Диск проигрывателя начал вращаться, игла автоматически поднялась со своей опоры. Из динамиков послышался женский голос. Мелодия была очень медленной, – немного грустной. «Кто это?» – спросил я. Тереза все еще стояла рядом с проигрывателем. «Мари Лафоре». Она бросила на кровать конверт от пластинки. La plage. La vie s'en va[12]. Это были названия первых двух песен. Что-то звякнуло, ударившись о пол, и я поднял голову. «У меня в маленьком кармашке была монетка», – сказала Тереза прерывающимся голосом. Она была обнаженной. «Я тебя люблю», – сказала она. Эти три слова полностью лишили ее сил «Иди сюда», – ответил я, бросаясь на кровать.

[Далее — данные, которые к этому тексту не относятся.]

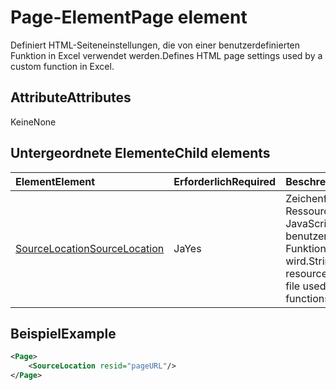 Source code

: # <a name="page-element"></a><span data-ttu-id="e81c7-101">Page-Element</span><span class="sxs-lookup"><span data-stu-id="e81c7-101">Page element</span></span>

<span data-ttu-id="e81c7-102">Definiert HTML-Seiteneinstellungen, die von einer benutzerdefinierten Funktion in Excel verwendet werden.</span><span class="sxs-lookup"><span data-stu-id="e81c7-102">Defines HTML page settings used by a custom function in Excel.</span></span>

## <a name="attributes"></a><span data-ttu-id="e81c7-103">Attribute</span><span class="sxs-lookup"><span data-stu-id="e81c7-103">Attributes</span></span>

<span data-ttu-id="e81c7-104">Keine</span><span class="sxs-lookup"><span data-stu-id="e81c7-104">None</span></span>

## <a name="child-elements"></a><span data-ttu-id="e81c7-105">Untergeordnete Elemente</span><span class="sxs-lookup"><span data-stu-id="e81c7-105">Child elements</span></span>

|  <span data-ttu-id="e81c7-106">Element</span><span class="sxs-lookup"><span data-stu-id="e81c7-106">Element</span></span>  |  <span data-ttu-id="e81c7-107">Erforderlich</span><span class="sxs-lookup"><span data-stu-id="e81c7-107">Required</span></span>  |  <span data-ttu-id="e81c7-108">Beschreibung</span><span class="sxs-lookup"><span data-stu-id="e81c7-108">Description</span></span>  |
|:-----|:-----|:-----|
|  [<span data-ttu-id="e81c7-109">SourceLocation</span><span class="sxs-lookup"><span data-stu-id="e81c7-109">SourceLocation</span></span>](customfunctionssourcelocation.md)  |  <span data-ttu-id="e81c7-110">Ja</span><span class="sxs-lookup"><span data-stu-id="e81c7-110">Yes</span></span>  | <span data-ttu-id="e81c7-111">Zeichenfolge mit Ressourcen-ID der JavaScript-Datei, die von benutzerdefinierten Funktionen verwendet wird.</span><span class="sxs-lookup"><span data-stu-id="e81c7-111">String with the resource id of the HTML file used by custom functions.</span></span> |

## <a name="example"></a><span data-ttu-id="e81c7-112">Beispiel</span><span class="sxs-lookup"><span data-stu-id="e81c7-112">Example</span></span>

```xml
<Page>
    <SourceLocation resid="pageURL"/>
</Page>
```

«Насколько счастливее я была бы, если бы могла так жить!» – вздохнула Тереза. Мы лежали рядом она курила сигарету, я листал книгу Гессе и читал подчеркнутые ею фразы и абзацы. «Ты хочешь сказать, одна? Без семьи?» Я делал над собой усилие, чтобы мой голос звучал естественно. «Прежде всего подальше от Женевьевы и Мартина. С отцом я неплохо лажу, я тебе уже говорила. Знаю, он тебе не слишком нравится, но это из-за глаз». Я отрицательно покачал головой. Она выпустила струйку дыма. «Возможно, с глазами все наладится. Нам сказали, что во Франции хорошо излечивают хронический конъюнктивит. На днях он позвонил в больницу в Бордо, и ему подтвердили, что уже пару лет делают эту операцию».
Подчеркнутые в книге Гессе места были весьма драматичными. Я был далек от того, чтобы идентифицировать себя с ними подобно Терезе и Адриану, но они мне явно не нравились. Я повернулся к столу и положил книгу между пепельницей и пистолетом. Когда я вновь повалился на кровать, Тереза приподнялась, и мы поцеловались. Ее губы пахли табаком. «А что должны были делать наши родственники в Мадриде?» – спросил я. «Они поехали поговорить с этим известным боксером. Хотят пригласить его, чтобы он придал блеск открытию спортивного поля. И памятника, разумеется», – «Ты имеешь в виду Ускудуна?» Я не раз видел его по телевизору. У него часто брали интервью. «Да, кажется, его так зовут. Это будет большой праздник»; Она села и погасила окурок в пепельнице. На какое-то мгновение ее лицо стало прежним, как до болезни, словно с него слетела маска. Она рассмеялась. «Ты меня разыгрываешь, Давид. Ты же в курсе всего». – «Я ничего не знаю, Тереза. Правда. Только то, что открытие памятника произойдет во время городского праздника». Она встала надо мной на четвереньки. У нее были круглые груди. «Вы все будете участвовать. Твой отец выступит с речью; ты будешь играть на аккордеоне; Женевьева займется банкетом для властей и прочих важных персон. А вечером прямо здесь пройдут показательные бои, и Ускудуну вручат медаль. Его объявят почетным гражданином Обабы». После каждого утверждения она коротко целовала меня в губы, словно била по ним. Я погладил ее грудь. «Откуда ты все это знаешь?» – «Меня интересует все, что имеет хоть какое-то отношение к тебе». Я обнял ее. «У тебя остались силы, чтобы снова заняться этим?» – спросила она. «Думаю, да». Она лизнула меня в ухо.
Тереза подняла трубку. «Позвоню Грегорио», – сказала она. «Зачем?» – «Уже три часа. Нужно что-то съесть. Тебе нравятся сэндвичи с овощами? У нас на кухне их готовят с красным соусом. Очень вкусно». – «Я не хочу, чтобы их приносил Грегорио, Тереза». – «Но он не войдет в комнату, Давид. Оставит поднос у двери. Он ведь всего лишь слуга». Она улыбалась, но лицо у нее снова было таким, каким стало после болезни. Ее глаза оливкового цвета не выражали никакой радости; напротив, из-за них ее улыбка казалась жестокой.